После десятков залов, наполненных работами Венецианской школы, после лавины имен, без сил, без воли к продолжению смотреть и вообще находиться в Галерее Академии, мы добрели до зала с Пьетой Тициана. Я не знал, что эта работа здесь, и вообще, я никогда не видел этот холст даже в репродукции. Как такое могло случится после стольких лет, проведенных в классах истории искусств в двух государствах на двух континентах? Возможно, именно для этой встречи в Академии.

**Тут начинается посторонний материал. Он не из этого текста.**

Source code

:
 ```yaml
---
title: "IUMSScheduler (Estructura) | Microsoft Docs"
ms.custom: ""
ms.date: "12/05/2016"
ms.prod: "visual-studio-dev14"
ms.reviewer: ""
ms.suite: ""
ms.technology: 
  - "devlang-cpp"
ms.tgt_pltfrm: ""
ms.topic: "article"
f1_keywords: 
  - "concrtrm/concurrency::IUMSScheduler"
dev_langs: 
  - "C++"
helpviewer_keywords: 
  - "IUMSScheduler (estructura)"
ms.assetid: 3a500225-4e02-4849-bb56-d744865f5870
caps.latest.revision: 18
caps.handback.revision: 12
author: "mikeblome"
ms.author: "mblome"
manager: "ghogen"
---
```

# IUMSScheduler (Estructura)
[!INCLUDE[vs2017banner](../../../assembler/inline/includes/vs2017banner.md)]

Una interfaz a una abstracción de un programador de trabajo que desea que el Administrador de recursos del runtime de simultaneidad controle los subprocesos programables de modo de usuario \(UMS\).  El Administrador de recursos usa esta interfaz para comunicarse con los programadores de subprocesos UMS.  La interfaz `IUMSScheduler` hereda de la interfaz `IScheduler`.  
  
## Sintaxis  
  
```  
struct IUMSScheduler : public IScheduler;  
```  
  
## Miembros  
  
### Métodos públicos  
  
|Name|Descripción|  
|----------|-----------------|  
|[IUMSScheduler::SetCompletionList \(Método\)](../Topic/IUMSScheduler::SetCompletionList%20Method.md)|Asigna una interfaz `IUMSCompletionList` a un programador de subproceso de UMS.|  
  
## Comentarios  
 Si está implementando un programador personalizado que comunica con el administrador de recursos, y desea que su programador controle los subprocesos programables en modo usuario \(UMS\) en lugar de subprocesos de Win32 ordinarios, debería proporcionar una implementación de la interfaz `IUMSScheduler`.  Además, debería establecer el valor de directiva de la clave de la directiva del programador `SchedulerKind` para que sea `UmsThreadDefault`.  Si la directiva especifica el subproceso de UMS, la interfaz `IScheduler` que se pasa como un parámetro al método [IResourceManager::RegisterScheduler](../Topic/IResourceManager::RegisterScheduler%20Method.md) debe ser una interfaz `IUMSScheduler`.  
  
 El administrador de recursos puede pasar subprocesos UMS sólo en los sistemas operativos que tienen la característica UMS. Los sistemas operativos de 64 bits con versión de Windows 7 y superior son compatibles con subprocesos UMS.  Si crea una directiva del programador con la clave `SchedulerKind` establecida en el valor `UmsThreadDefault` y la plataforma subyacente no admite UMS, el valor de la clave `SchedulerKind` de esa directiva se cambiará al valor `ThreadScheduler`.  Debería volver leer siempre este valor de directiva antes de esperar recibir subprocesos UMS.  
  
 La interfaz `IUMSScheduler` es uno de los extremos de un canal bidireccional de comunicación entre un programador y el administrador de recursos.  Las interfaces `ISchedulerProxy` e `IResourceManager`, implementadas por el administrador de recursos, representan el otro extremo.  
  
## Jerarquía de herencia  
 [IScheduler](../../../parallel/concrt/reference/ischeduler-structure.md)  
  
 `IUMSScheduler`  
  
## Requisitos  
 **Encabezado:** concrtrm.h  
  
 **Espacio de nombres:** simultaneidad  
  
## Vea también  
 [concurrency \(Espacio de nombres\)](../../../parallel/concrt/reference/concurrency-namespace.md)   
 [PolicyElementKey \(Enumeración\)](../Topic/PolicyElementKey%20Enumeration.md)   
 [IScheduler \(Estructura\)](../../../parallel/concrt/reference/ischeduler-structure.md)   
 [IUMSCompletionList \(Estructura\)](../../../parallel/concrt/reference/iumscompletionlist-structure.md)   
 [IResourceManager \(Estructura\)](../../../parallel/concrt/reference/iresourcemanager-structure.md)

Смотришь на холст, все понятно – мазки, линии, касания кисти, каждое движение ясно и объяснимо. И охватывает дрожь, потому что ничего объяснить невозможно. Великая, прекрасная тайна. Такая живопись не могла появиться в конце XVI века. Да ее и не было. Не было ее и у самого Тициана. Работа закончена, за исключением нескольких мест, которые дописал его ученик Якопо Пальма Младший, сам и указавший эти места. В Пьете нет видимой демонстрации мастерства, нет игры, виртуозности. Такое чувство, что художник отказывается от делания искусства, от демонстрации своих возможностей. Искусство вывернуто наизнанку, обнажая сам процесс создания. Это случилось впервые. Старик любовался тщательно растертым пигментом, как живым существом, доверившимся художнику. Вышедший из под власти правил и незыблемого порядка последовательно наносимых слоев краски, грубо положенный мазок, не успев высохнуть, перекрывался другим, становясь плотью, камнем, тканью, воздухом. Получив свободу и доверие художника, материал платил старому мастеру возникновением новой живописи, живого письма. Форма перестала быть жестко очерченным пятном, материал перетекал из одной формы в другую, как жизнь в смерть, смерть в жизнь, разрушая страх, исцеляя боль, вселяя надежду в самого художника. Тело Христа, лежащего на коленях Девы Марии, обретало свет, мерцание, глубину, плотность – жизнь, короткую человеческую жизнь, вопреки изображаемой смерти. И, касаясь руки Христа, склоненный перед ним Никодим, сам художник, давал мертвому телу жизнь на своем холсте.
* * *
Мы вышли из Академии и поднялись на мост через Большой канал. Теплые доски мягко пружинили под ногами. Дневное солнце еще оставалось горячим, слепящим. Я пытался вспомнить название цвета. Будто провели стирательной резинкой в памяти, оставив пахнущий горелым след. Здесь, между венецианской водой и небом, вспомнил, церулеум, голубой кобальт. От латинского caelum, небо. Небо над Большим каналом, остывая от жара летнего солнца, как на фресках Джотто, превращалось в небесно-голубой кобальт вокруг твоих волос. Звенящие капли слетали с колокольни Санта-Мария-делла-Салюте и, на мгновение повиснув в сверкающем воздухе, не успев коснуться воды, рассыпались в мириадах отражений. Легкая тень касалась твоего лица, сбегала по краю подбородка к шее, ныряя в сине-зеленую глубину под ключицей. Обнаженная рука принимала на себя всю силу медленно опускающегося за вылинявший купол Санта-Кроче солнца. Слепящие лучи пытались коснуться твоих глаз, но, наткнувшись на козырек ладони, довольствовались игрой янтарных всполохов в волосах. Воздух полнился голосами идущих по мосту, звуками скользящих по дрожащему ультрамарину воды лодок и катеров с задранными носами, затихающим колокольным звоном, скрывающимся под тяжелым бархатом канала, как опытный ныряльщик, не оставляя всплесков, всхлипыванием под днищами привязанных гондол, запахом водорослей, облепивших сваи, и мокрой штукатурки нижних этажей домов. Начинался вечер.